Lee Iverson <leei@ai.sri.com>
Last modified: Wed May 2 10:21:38 2001

Collaboration is a Basic Need

Mainstream Document Collaboration

One of the most fundamental barriers to collaboration between both users and applications is the granularity of data access. File systems organize information in directories of "files". Sharing files is a simple process of placing them on a networked file system or simply sending them to a group via electronic mail or some other message passing system. This model assumes either that files change rarely or that they have single authors or both. Sometimes file sharing is augmented or replaced with email attachments.

What happens however when we try to use this shared file and email approach to collaboratively create documents or accumulate group knowledge? Quite simply, a difficult, cumbersome process. A few examples will illustrate some of the problems:

Microsoft Word

Microsoft has made some effort to allow multiple users to exchange and edit documents produced with Microsoft Word. The sharing model is simple: a user sends (or makes available) a copy of their Word document to another user who edits (or reviews) it and sends it back. The modified Word document contains a change history which may be navigated by the first user (the change integrator) and individual changes made by the other user may be approved or rejected via a GUI interface.

Word Advantages

Word Problems

CVS

The Concurrent Version System (CVS) was developed as a response to problems perceived by distributed groups of developers when using the Revision Control System (RCS) for collaborative software development (using plain text files). RCS maintained the integrity of its version control by requiring users to check out files in the repository, modify them and then check them back in. While a file was checked out by one user, it was unavailable for modification by other developers (locked). In may kinds of scenarios, especially software development, a single developer may need to change many files in concert before a new consistent (and thus check-in-able) state is achieved. Locking all of these files while this one developer is attempting to attain consistency is untenable as soon as more than two or three developers are working on a single project.
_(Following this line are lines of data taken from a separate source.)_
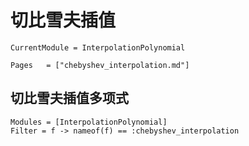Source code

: # 切比雪夫插值

```@meta
CurrentModule = InterpolationPolynomial
```

```@index
Pages   = ["chebyshev_interpolation.md"]
```

## 切比雪夫插值多项式
```@autodocs
Modules = [InterpolationPolynomial]
Filter = f -> nameof(f) == :chebyshev_interpolation
```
CVS solves this problem by removing the locking requirement and allowing multiple users to all be editing the same set of files simultaneously. Users maintain local versions of the repository and make changes as they wish. A user occassionally "updates" his local copy by asking CVS to apply those changes made by other users to his local copy. This may lead to conflicts, in which a section of a file which the user has modified has also been modified by someone else. It is then up to the user to resolve these conflicts be editing with a text editor. When checking changes back in to the repository, a user must first "update" after which an automatic process detects the changes made to a particular file and then sends these to the repository, which updates its database.